Now, I say mild, because that's what I keep seeing when I look up information on this particular form of depression, but it doesn't feel particularly mild to me. I've been struggling with it for some time, especially in the past few months. Some days it's so bad that I have trouble getting out of my car to go in to work for the day. Like there is some physical force holding me back.

Any form of depression thoroughly sucks. The best way I can describe mine is...like I'm stuck in a dirt hole. I can see sunlight just slightly out of reach, and there is a ladder right in front of me. Only problem is, every time I try to go for the ladder, shit starts raining down on my head and knocks me down into the dirt. Or sometimes, there are dozens of ladders, but when I touch one, the rungs break and it becomes utterly useless. Basically, I can see what is wrong, and I am surrounded by dozens of solutions, but nothing I try seems to work, and everything else seems...pointless or unattainable. It's been frustratingly hard to work around, and my default threshold for misery seems to rise with every passing week.

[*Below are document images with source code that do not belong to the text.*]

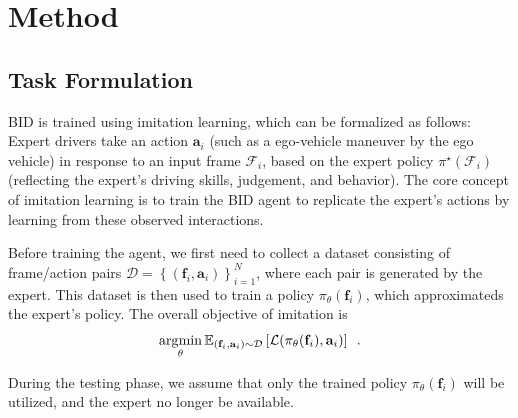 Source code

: \section{Method}

\subsection{Task Formulation}

\hspace{1pc}BID is trained using imitation learning, which can be formalized as follows:
Expert drivers take an action $\mathbf{a}_{i}$ (such as a ego-vehicle maneuver by the ego vehicle) in response to an input frame $\mathcal{F}_i$, based on the expert policy $\pi^{\star}(\mathcal{F}_{i})$ (reflecting the expert's driving skills, judgement, and behavior).
The core concept of imitation learning is to train the BID agent to replicate the expert's actions by learning from these observed interactions.


Before training the agent, we first need to collect a dataset consisting of frame/action pairs $\mathcal{D} = \left\{(\mathbf{f}_{i}, \mathbf{a}_{i})\right\}_{i=1}^N$, where each pair is generated by the expert.
This dataset is then used to train a policy $\pi_{\theta}(\mathbf{f}_{i})$, which approximateds the expert's policy.
The overall objective of imitation is 
\begin{equation} \label{eq:target}
	\operatorname*{\arg\!\min}_{\theta} \mathbb{E}_{(\mathbf{f}_{i}, \mathbf{a}_{i})\sim \mathcal{D}} \left[ \mathcal{L}(\pi_{\theta}(\mathbf{f}_{i}), \mathbf{a}_{i}) \right] \enspace .
\end{equation}

During the testing phase, we assume that only the trained policy $\pi_{\theta}(\mathbf{f}_{i})$ will be utilized, and the expert no longer be available.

Now...don't get me wrong, I still enjoy aspects of life. I can laugh and smile and have fun, but there's always that oppressive force or knowledge that I haven't made the right choices in my life for anything to have really changed, and so the depression hangs on, a stagnant little parasite feeding off of my own looping thoughts. I don't know if I just have too much time to think, or if I just need some big, positive change in my life. Something to make me feel like I'm making an impact on the world, or at the very least being useful in some capacity. Right now I feel like my days and potential are being wasted away and I don't know how to fix this. I'm trying, but it's hard. I'm still not sure if there's even a solution at all and I fight really hard not to believe that. I don't want to think that I'm going to be like this forever.

Anyway...I'm not exactly sure how to end this post. I did what I really wanted to, which was to get out a mini-update and try to...I don't know, I guess organize my thoughts on my depression. I'm hoping it will help me get a handle on things. Either way, I'm going to keep fighting and keep trying, and I'm thankful for the support of all of my friends and family who have been keeping me relatively sane since this all started. Knowing that they care means a lot when everything in my life is so chaotic and scattered.